Vegan Weeknight Ramen
This weeknight vegan ramen recipe is the epitome of quick and easy! Add flavor to ready-made broth and top the bowl off with your favorite ramen toppings in less than 20 minutes.
Prep Time5 minutes mins
Cook Time15 minutes mins
Total Time20 minutes mins
Keyword: Dinner, Lunch, Noodles, Ramen, Soups and stews, Vegan
Diet: VeganDiet
Skill: intermediate
Servings: 1
Calories: 429kcal
- 3 tbsp avocado oil
- 2 tbsp green onion
- 2 tsp garlic
- 2 tsp fresh ginger
- 2 cups vegetable broth
- .5 cups water
- 1 tsp aminos
- 1 pack ramen noodles
- 1 cups tofu
- 1 cups bok choy
- 1 cups spiralized carrots
- .75 cups mushrooms
- .5 cups bean sprouts
- lemongrass (optional)
Heat 1 tbsp of avocado oil in a large pot on medium-high heat
Add the green onion, garlic, lemongrass (optional) and ginger to the pot and sauté for 3-4 minutes
Add the vegetable broth, water and soy sauce and bring to a boil. Mix everything well, cover and then simmer for 10 minutes to allow the broth to absorb all the yummy flavors from the onion, garlic and ginger!

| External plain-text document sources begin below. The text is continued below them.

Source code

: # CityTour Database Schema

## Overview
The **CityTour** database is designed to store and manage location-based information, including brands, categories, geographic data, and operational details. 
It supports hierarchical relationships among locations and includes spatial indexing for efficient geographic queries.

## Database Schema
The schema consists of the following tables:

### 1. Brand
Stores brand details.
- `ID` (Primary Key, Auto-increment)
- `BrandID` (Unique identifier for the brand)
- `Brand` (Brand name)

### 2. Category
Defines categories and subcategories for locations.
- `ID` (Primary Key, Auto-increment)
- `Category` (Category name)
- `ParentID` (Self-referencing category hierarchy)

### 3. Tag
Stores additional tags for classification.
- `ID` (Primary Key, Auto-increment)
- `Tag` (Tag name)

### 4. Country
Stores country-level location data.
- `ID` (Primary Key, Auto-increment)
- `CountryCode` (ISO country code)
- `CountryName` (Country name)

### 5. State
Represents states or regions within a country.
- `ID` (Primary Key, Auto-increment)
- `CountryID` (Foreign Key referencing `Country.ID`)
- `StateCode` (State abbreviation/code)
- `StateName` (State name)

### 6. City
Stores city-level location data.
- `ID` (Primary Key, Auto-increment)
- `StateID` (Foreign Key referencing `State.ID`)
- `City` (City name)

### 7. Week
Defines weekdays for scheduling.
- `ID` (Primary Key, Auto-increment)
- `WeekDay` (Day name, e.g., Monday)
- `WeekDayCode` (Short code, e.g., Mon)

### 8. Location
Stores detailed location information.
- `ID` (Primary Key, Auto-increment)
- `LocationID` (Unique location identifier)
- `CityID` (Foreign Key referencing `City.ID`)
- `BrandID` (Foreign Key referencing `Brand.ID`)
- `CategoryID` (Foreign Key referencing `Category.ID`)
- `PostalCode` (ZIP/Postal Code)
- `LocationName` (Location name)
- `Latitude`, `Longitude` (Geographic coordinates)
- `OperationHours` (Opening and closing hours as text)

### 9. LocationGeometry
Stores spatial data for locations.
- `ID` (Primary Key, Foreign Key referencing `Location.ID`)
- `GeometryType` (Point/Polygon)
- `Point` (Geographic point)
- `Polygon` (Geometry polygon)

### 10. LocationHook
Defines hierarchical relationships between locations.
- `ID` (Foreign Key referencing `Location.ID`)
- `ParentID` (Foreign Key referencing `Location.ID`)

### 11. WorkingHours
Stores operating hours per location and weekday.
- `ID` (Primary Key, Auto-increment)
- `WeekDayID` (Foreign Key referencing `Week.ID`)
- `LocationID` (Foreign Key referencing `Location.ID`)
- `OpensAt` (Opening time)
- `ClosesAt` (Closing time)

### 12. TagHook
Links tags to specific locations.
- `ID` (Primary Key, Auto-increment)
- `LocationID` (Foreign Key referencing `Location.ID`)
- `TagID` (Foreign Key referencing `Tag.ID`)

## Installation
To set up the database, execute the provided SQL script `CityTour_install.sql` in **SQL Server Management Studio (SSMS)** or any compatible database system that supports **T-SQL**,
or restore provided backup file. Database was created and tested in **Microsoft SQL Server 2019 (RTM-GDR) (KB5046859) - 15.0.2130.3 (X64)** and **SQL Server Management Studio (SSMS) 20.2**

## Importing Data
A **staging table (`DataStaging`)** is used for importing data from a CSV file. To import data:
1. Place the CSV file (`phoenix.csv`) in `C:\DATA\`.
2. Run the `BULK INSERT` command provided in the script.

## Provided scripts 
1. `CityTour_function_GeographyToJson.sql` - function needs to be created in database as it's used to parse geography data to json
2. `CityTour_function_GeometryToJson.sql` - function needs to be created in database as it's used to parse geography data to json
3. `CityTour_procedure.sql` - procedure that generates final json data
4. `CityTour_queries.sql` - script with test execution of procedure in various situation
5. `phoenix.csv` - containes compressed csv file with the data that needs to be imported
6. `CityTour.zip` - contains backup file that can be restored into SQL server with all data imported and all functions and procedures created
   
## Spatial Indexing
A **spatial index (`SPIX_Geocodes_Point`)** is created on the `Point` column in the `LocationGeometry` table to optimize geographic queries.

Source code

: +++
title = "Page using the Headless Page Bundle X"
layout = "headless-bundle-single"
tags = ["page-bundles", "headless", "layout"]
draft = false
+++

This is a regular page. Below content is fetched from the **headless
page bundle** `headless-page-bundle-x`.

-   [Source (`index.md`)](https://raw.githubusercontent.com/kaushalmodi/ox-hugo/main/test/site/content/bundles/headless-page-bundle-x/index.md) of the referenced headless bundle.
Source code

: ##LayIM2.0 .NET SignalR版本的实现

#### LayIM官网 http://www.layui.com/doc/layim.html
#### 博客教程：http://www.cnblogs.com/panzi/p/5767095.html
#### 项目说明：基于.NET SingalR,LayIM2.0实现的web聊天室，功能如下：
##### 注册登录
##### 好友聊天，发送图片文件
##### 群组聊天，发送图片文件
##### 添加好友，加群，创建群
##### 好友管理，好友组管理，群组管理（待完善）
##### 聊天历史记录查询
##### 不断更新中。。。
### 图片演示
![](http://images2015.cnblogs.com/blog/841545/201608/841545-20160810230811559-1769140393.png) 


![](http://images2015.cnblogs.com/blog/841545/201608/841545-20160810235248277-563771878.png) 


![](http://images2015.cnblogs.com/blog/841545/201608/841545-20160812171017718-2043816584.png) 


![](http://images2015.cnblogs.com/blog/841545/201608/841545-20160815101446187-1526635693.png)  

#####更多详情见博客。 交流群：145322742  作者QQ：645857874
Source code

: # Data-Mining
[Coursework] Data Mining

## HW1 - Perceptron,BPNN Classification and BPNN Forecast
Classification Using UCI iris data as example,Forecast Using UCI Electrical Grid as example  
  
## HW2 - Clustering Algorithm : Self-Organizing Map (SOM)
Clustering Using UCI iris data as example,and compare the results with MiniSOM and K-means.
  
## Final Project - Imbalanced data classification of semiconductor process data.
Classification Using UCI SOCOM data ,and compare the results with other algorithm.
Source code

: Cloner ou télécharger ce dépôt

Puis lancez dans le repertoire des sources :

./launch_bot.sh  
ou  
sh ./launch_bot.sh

While the broth is simmering, heat 2 tbsp of avocado oil in a pan over medium heat. Add the bok choy, carrots and mushrooms and sauté for 5-6 minutes. Once done, remove from heat.
Cook the ramen per the package instructions. TIP: purchase ramen that can be cooked in the microwave for ease!
Remove all green onion, ginger and garlic pieces from the broth with a slotted spoon
Add the tofu and ramen to the broth, raise the heat and cook until noodles soft (2 minutes)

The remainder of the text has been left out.